The problem now is that some workers won't return to the job until their unemployment benefits run out, he said, and others are no longer skilled enough to run the next generation of carpet machines.

"Our issue at the moment is getting enough people back," he said.

New plants

Mattex, a Dubai-based carpet-backing producer, is the latest company to signal its confidence in Georgia's flooring industry. Mattex announced Wednesday it will build a $60 million, 375,000-square-foot extrusion plant in Murray County, creating 200 jobs over the next three years.

"Mattex's expansion speaks to the continued revitalization of the floorcovering industry in Northwest Georgia," said Gov. Nathan Deal.

Industry giants Shaw Industries and Mohawk Industries, which together have spent billions revamping their production lines and buying other manufacturers during the housing crisis, also are expanding, officials say.

VIDEO

This story is featured in today's TimesFreePress newscast.

Shaw Industries is rehiring workers, spokeswoman Susan Rich said.

"In 2012 we hired 2,218 associates, which included 176 rehires and 450 new jobs created," Rich said. "With improvements in new home construction and existing home sales, Shaw is experiencing growth in all flooring categories."

The Mattex construction, slated to begin in 2014, will happen alongside another massive project by one of its customers -- Dalton-based Engineered Floors -- which will spend $450 million to build two plants and hire as many as 2,400 workers over the next five years.

And it's not only carpetmakers that are growing. Belgian flooring manufacturer IVC, which built a $75 million vinyl flooring assembly line in 2011, added a third shift in 2012. Mohawk Industries spent more than $1.5 billion over the last few months acquiring hard surface manufacturers The Marazzi Group and Pergo to bolster its noncarpet offerings.
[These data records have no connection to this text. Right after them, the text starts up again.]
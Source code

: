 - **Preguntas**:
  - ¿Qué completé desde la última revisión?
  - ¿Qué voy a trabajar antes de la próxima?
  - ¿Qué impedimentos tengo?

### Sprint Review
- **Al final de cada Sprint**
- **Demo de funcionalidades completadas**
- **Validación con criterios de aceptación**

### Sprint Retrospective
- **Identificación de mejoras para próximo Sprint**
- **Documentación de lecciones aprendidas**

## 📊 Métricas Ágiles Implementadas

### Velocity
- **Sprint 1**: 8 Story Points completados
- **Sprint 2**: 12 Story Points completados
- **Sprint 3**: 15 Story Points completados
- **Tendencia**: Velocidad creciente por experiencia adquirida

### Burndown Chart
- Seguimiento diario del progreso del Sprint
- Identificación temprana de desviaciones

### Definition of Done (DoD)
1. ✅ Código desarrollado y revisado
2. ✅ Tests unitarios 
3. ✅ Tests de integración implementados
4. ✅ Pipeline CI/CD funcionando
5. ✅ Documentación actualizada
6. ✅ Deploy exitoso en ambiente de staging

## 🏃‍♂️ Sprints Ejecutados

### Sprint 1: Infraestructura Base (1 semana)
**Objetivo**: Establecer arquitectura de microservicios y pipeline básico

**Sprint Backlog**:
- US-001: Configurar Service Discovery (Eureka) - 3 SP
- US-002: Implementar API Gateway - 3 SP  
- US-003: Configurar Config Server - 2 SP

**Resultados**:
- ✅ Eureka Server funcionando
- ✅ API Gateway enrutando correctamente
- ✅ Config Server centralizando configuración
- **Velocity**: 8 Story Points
"Everybody's making investments," said Kemp Harr, publisher of Floor Focus magazine. "There is no doubt that all of the markets are on an upward trajectory."

With the rise in home values, officials expect the remodeling market to strengthen by the middle of 2013, Harr said. Along with the white-hot multifamily market and growing new-home construction, luxury sales also are picking up, he said.
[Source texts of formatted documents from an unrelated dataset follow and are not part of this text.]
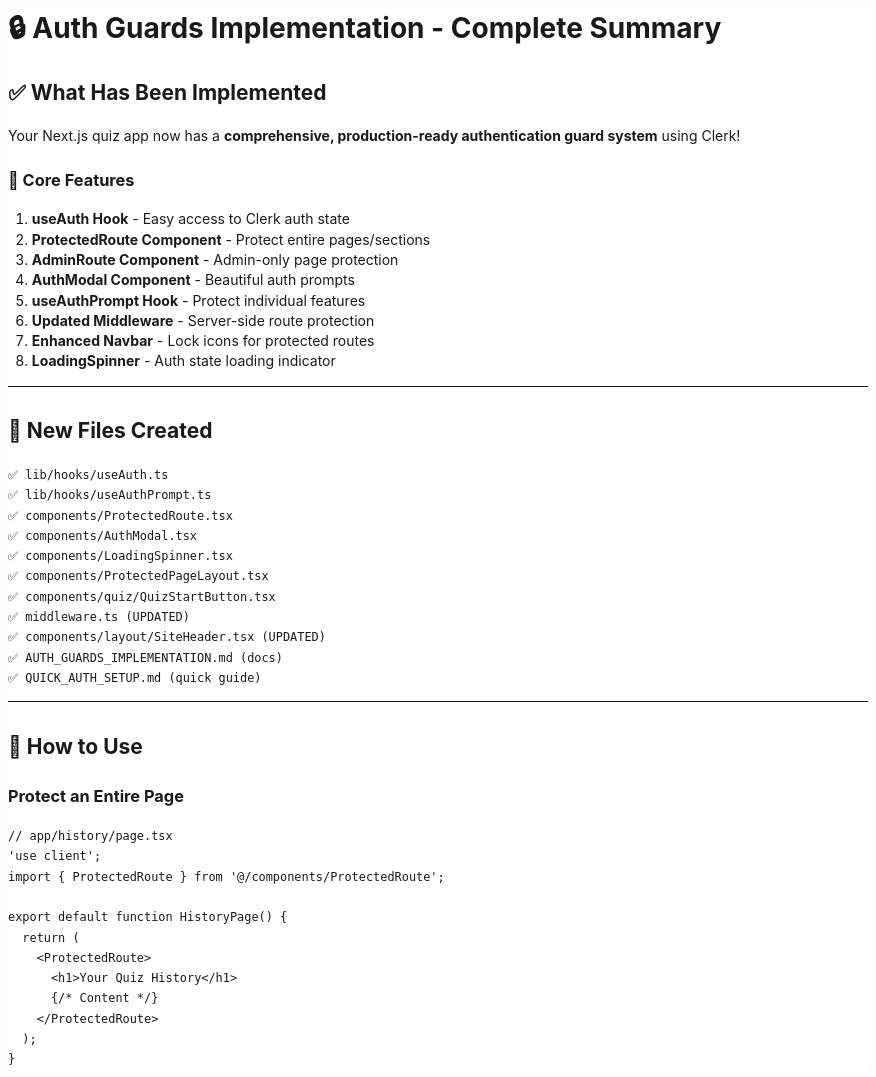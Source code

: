 # 🔒 Auth Guards Implementation - Complete Summary

## ✅ What Has Been Implemented

Your Next.js quiz app now has a **comprehensive, production-ready authentication guard system** using Clerk!

### 🎯 Core Features

1. **useAuth Hook** - Easy access to Clerk auth state
2. **ProtectedRoute Component** - Protect entire pages/sections
3. **AdminRoute Component** - Admin-only page protection
4. **AuthModal Component** - Beautiful auth prompts
5. **useAuthPrompt Hook** - Protect individual features
6. **Updated Middleware** - Server-side route protection
7. **Enhanced Navbar** - Lock icons for protected routes
8. **LoadingSpinner** - Auth state loading indicator

---

## 📁 New Files Created

```
✅ lib/hooks/useAuth.ts
✅ lib/hooks/useAuthPrompt.ts
✅ components/ProtectedRoute.tsx
✅ components/AuthModal.tsx
✅ components/LoadingSpinner.tsx
✅ components/ProtectedPageLayout.tsx
✅ components/quiz/QuizStartButton.tsx
✅ middleware.ts (UPDATED)
✅ components/layout/SiteHeader.tsx (UPDATED)
✅ AUTH_GUARDS_IMPLEMENTATION.md (docs)
✅ QUICK_AUTH_SETUP.md (quick guide)
```

---

## 🚀 How to Use

### Protect an Entire Page
```tsx
// app/history/page.tsx
'use client';
import { ProtectedRoute } from '@/components/ProtectedRoute';

export default function HistoryPage() {
  return (
    <ProtectedRoute>
      <h1>Your Quiz History</h1>
      {/* Content */}
    </ProtectedRoute>
  );
}
```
Barclay Payne, general manager of Mattex USA, said this is his company's first foray into U.S. manufacturing. Previously, the Dubai-based business operated a trio of factories in Jeddah, Saudi Arabia, as well as in Dubai. A fourth plant in Al Jubail, Saudi Arabia, is also coming online, and Mattex will continue to operate its distribution center in Calhoun, Ga.

"Our demand has increased some 20 percent a year minimum for the last five years, and our existing facilities are oversold," Payne said. "We've maxed our capacity there."

New competition

There are significant cost savings from operating carpet-backing plants -- which extrude petroleum byproducts -- next to the oil reservoirs and refineries in the Middle East, he said, which has helped the company grow. But increasing demand from U.S. customers such as Engineered Floors and shifts in the petroleum market have drawn the eye of the Arabian manufacturer to Northwest Georgia.

"The market, we feel, is at a bottom; we feel that there's going to be some growth over the next three to four years," Payne said.

However, some of the company's growth will come at the expense of competitors, he said.

Mattex will compete indirectly with Chattanooga-based Propex in the carpet-backing and geotextiles market. Propex did not respond to requests for comment.

"There are plenty of people who have looms sitting idle, but we are not one of those companies," Payne said. "We don't have one single loom sitting idle."